BTGenBot: Behavior Tree Generation for Robotic Tasks with Lightweight LLMs

This thesis presents a novel approach to generating behavior trees for robots using lightweight large language models (LLMs) with a maximum of 7 billion parameters. The study demonstrates that it is possible to achieve satisfying results with compact LLMs when fine-tuned on a specific dataset. The key contributions of this research include the creation of a fine-tuning dataset based on existing behavior trees using GPT-3.5, a custom-developed validation system, a comprehensive comparison of multiple LLMs (namely llama2, llama-chat, and code-llama) across nine distinct tasks, and a complete pipeline to execute the behavior trees directly on a real robot. To be thorough, we evaluated the generated behavior trees with a set of metrics, including a syntactical and semantical analysis, a custom validation system, a simulated environment, and a real robot. We designed the custom validation system using ROS2 to execute predefined behavior trees, track their outcomes and log the results. In addition, we explored the potential of compact LLMs in evaluating generated behavior trees. Finally, we tested the behavior trees on a physical robot using our ROS2-based system, which parses the trees and executes a corresponding ROS action for each tree node. This work opens the possibility of deploying such solutions directly on the robot, enhancing its practical applicability. Findings from this thesis demonstrate the potential of LLMs with a limited number of parameters in generating effective and efficient robot behaviors.

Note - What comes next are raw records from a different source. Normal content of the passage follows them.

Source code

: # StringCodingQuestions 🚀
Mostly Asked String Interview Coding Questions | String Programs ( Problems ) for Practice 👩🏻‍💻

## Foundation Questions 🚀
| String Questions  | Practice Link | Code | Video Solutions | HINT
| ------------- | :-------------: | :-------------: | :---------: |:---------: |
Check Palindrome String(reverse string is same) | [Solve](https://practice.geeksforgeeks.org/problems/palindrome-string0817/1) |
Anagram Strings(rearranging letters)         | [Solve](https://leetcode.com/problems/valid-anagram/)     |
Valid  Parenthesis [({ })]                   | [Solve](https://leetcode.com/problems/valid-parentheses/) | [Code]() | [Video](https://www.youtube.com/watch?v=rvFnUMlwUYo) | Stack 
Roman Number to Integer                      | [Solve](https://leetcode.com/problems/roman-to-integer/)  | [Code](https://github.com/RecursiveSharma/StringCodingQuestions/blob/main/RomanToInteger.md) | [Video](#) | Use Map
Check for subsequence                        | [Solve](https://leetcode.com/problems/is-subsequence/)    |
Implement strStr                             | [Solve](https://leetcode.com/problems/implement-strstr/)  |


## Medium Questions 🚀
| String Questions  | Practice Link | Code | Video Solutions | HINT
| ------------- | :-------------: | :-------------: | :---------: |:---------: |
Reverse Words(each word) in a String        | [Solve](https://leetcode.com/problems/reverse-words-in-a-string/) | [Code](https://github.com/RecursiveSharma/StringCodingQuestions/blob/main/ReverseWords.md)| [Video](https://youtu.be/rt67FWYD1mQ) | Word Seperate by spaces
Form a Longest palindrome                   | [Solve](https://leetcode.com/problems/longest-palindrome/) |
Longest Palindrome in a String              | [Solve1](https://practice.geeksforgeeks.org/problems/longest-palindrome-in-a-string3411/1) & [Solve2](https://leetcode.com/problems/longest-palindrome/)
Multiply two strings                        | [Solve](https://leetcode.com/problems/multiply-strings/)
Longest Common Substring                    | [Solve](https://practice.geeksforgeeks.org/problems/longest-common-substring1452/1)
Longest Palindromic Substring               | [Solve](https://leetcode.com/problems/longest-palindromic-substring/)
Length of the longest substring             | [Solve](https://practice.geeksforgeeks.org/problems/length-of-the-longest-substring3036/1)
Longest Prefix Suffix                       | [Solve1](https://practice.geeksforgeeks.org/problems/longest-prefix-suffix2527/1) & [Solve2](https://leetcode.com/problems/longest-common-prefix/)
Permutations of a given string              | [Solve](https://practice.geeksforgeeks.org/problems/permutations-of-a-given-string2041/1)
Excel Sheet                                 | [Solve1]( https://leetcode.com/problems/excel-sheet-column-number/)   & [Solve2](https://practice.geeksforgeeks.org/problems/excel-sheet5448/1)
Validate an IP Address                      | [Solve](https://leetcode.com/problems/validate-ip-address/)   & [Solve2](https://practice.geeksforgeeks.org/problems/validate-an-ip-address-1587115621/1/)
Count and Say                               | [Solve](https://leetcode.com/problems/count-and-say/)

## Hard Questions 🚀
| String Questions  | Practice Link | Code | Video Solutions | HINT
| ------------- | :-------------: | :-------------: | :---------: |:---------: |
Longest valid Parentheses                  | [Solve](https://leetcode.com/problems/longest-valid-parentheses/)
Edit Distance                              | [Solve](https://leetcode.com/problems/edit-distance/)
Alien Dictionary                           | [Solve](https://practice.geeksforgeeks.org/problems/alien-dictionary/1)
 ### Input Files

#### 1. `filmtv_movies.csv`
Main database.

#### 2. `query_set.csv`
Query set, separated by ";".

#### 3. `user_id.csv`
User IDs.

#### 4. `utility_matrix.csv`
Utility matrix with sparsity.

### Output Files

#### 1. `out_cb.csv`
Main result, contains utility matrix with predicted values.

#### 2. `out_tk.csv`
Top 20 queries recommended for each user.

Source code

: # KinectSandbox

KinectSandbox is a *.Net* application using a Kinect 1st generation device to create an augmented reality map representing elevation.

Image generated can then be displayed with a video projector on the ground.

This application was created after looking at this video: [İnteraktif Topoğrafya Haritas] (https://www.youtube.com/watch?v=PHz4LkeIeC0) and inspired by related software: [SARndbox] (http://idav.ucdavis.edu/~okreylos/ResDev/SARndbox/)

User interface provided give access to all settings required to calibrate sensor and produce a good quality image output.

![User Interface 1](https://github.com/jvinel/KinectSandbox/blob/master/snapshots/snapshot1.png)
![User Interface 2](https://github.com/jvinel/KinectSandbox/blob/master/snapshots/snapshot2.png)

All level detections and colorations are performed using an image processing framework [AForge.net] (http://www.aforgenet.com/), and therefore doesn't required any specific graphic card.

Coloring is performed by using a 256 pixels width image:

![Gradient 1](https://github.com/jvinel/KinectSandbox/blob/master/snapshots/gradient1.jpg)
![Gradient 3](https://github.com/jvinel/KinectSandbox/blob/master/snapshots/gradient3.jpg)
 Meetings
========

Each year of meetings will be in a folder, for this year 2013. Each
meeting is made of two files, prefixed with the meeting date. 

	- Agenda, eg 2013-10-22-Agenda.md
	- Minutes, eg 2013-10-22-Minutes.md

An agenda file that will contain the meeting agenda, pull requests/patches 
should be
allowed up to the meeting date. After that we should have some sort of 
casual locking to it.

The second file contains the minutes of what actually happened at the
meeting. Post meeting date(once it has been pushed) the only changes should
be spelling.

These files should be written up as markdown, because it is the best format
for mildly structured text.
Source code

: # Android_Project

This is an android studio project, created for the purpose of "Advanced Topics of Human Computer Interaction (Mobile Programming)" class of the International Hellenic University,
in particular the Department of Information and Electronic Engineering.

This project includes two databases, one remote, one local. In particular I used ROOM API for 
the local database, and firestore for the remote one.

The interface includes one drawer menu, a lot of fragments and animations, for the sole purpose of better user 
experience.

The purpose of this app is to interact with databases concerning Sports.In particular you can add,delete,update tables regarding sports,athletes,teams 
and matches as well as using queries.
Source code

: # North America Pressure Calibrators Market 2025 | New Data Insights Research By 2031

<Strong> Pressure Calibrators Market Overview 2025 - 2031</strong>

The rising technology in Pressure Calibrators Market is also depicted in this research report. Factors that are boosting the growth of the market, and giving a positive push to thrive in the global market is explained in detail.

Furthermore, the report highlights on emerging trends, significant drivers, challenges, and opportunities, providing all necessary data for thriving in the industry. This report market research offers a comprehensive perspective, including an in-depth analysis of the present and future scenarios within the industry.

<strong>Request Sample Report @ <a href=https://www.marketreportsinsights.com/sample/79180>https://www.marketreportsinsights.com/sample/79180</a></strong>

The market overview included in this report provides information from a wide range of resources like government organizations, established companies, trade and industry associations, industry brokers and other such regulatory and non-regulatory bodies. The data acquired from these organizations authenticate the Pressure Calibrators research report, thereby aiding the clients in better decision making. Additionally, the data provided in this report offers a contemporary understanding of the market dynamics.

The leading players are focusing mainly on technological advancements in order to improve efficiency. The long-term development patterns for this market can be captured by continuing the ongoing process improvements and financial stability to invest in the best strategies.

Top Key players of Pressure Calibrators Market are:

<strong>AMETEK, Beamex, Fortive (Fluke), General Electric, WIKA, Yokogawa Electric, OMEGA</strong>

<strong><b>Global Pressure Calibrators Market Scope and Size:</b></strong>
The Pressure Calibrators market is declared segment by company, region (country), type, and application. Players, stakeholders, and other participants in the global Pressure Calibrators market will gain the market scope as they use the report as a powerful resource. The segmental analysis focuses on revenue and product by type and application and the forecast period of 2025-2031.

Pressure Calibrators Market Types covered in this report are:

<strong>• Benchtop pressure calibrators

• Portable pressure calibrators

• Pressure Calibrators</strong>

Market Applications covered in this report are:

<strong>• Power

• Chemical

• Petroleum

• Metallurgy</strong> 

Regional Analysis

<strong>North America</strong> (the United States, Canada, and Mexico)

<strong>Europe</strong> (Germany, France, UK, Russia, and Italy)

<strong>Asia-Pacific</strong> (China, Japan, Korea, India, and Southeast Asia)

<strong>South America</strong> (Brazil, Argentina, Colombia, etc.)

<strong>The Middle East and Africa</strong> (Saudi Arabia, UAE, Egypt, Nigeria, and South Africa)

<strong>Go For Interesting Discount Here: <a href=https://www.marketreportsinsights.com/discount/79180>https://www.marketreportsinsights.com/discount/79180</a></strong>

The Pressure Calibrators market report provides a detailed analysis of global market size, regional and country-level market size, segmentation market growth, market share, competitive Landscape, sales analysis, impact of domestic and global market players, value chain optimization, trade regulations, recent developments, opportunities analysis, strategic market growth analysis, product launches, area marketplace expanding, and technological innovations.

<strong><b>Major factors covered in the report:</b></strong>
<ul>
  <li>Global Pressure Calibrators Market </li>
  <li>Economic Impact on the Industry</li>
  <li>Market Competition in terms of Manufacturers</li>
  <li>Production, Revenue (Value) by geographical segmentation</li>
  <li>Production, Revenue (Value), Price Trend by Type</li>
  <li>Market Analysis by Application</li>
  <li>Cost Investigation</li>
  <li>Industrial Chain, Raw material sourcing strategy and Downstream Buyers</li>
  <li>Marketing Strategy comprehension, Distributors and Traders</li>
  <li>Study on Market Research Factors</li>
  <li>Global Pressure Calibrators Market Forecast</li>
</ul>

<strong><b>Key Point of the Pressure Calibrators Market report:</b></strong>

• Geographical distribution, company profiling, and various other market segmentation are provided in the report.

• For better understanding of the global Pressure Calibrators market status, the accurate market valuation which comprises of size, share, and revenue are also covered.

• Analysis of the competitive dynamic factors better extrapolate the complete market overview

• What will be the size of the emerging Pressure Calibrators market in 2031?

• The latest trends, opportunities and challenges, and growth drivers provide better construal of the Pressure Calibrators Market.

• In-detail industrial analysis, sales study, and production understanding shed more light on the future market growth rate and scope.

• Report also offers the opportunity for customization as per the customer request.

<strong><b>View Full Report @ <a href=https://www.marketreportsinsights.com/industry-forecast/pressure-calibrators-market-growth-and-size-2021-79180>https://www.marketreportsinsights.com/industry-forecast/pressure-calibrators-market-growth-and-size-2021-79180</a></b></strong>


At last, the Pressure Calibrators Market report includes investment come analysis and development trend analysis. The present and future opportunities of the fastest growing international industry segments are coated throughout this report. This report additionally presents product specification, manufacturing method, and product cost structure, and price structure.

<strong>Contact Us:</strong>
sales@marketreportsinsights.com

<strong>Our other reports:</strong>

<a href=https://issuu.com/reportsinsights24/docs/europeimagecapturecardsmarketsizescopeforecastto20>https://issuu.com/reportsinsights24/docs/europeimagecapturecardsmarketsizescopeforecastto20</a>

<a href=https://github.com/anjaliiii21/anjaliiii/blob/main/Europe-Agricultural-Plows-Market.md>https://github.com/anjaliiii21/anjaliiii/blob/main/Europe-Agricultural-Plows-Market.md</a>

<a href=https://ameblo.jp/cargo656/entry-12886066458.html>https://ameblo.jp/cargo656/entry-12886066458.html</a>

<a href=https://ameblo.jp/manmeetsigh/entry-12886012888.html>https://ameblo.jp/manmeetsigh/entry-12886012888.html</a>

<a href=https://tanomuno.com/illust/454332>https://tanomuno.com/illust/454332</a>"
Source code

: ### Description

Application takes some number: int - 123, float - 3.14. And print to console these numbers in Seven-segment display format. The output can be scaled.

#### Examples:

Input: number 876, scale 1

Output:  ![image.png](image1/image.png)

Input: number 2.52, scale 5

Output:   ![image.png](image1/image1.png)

Questa tesi presenta un approccio innovativo sulla generazione di behavior tree per i robot, utilizzando large language model (LLM) leggeri con un massimo di 7 miliardi di parametri. Lo studio dimostra che è possibile ottenere risultati soddisfacenti con LLM compatti, se ottimizzati su un dataset specifico. I contributi chiave di questa ricerca includono la creazione di un dataset di ottimizzazione basato su behavior tree esistenti utilizzando GPT-3.5, un sistema di validazione sviluppato appositamente, un confronto completo di più LLM (in particolare llama2, llama-chat e code-llama) su nove task distinti e una pipeline completa per eseguire i behavior tree direttamente su un robot reale. Per completezza, abbiamo valutato i behavior tree generati con una serie di metriche che includono un'analisi sintattica e semantica, un sistema di validazione personalizzato, un ambiente simulato e un robot reale. Abbiamo progettato il sistema di validazione personalizzato utilizzando ROS2 per eseguire behavior tree predefiniti, tracciarne gli esiti e registrare i risultati. Inoltre, abbiamo esplorato il potenziale di LLM compatti nella valutazione dei behavior tree generati. Infine, abbiamo testato i behavior tree su un robot fisico utilizzando il nostro sistema basato su ROS2, che analizza gli alberi ed esegue un'azione ROS corrispondente per ogni nodo dell'albero. Questo lavoro apre la possibilità di implementare tali soluzioni direttamente sul robot, migliorandone l'effettiva applicabilità. I risultati di questa tesi dimostrano il potenziale degli LLM con un numero limitato di parametri nel generare comportamenti efficaci ed efficienti per i robot.